While the bill is unlikely to become law anytime soon, it could ramp up pressure on cryptocurrency exchanges, which have been on the defensive amid concerns from some lawmakers like Warren that digital assets are being used to circumvent a slew of Western sanctions imposed on Russia following its invasion of Ukraine.
Russian President Vladimir Putin “and his cronies can move, store and hide their wealth using cryptocurrencies, potentially allowing them to evade the historic economic sanctions the U.S. and its partners across the world have levied in response to Russia’s war against Ukraine, Warren said in a statement.

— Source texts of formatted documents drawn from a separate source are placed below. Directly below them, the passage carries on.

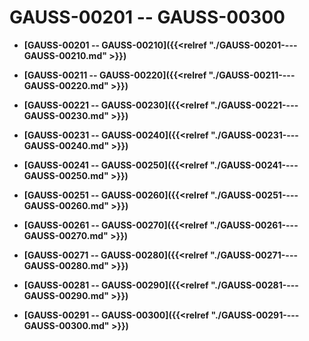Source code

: # GAUSS-00201 -- GAUSS-00300

-   **[GAUSS-00201 -- GAUSS-00210]({{<relref "./GAUSS-00201----GAUSS-00210.md" >}})**  

-   **[GAUSS-00211 -- GAUSS-00220]({{<relref "./GAUSS-00211----GAUSS-00220.md" >}})**  

-   **[GAUSS-00221 -- GAUSS-00230]({{<relref "./GAUSS-00221----GAUSS-00230.md" >}})**  

-   **[GAUSS-00231 -- GAUSS-00240]({{<relref "./GAUSS-00231----GAUSS-00240.md" >}})**  

-   **[GAUSS-00241 -- GAUSS-00250]({{<relref "./GAUSS-00241----GAUSS-00250.md" >}})**  

-   **[GAUSS-00251 -- GAUSS-00260]({{<relref "./GAUSS-00251----GAUSS-00260.md" >}})**  

-   **[GAUSS-00261 -- GAUSS-00270]({{<relref "./GAUSS-00261----GAUSS-00270.md" >}})**  

-   **[GAUSS-00271 -- GAUSS-00280]({{<relref "./GAUSS-00271----GAUSS-00280.md" >}})**  

-   **[GAUSS-00281 -- GAUSS-00290]({{<relref "./GAUSS-00281----GAUSS-00290.md" >}})**  

-   **[GAUSS-00291 -- GAUSS-00300]({{<relref "./GAUSS-00291----GAUSS-00300.md" >}})**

Biden administration officials have said they do not believe Russia could use cryptocurrencies to completely evade sanctions, citing the lack of liquidity in crypto markets to facilitate high-volume transactions. Nevertheless, the Treasury Department has emphasized that digital asset firms are required to comply with the sanctions.
Warren’s bill would also allow the Treasury secretary to block digital asset platforms operating in the United States from transacting with any Russian crypto users, a step that major crypto exchanges like Coinbase and Kraken have said they would not take without a legal requirement.
The bill would also require the Treasury to publicly identify foreign crypto trading platforms deemed to be at high risk for sanctions evasion and money laundering, and would require U.S. taxpayers to report any offshore crypto transactions exceeding $10,000.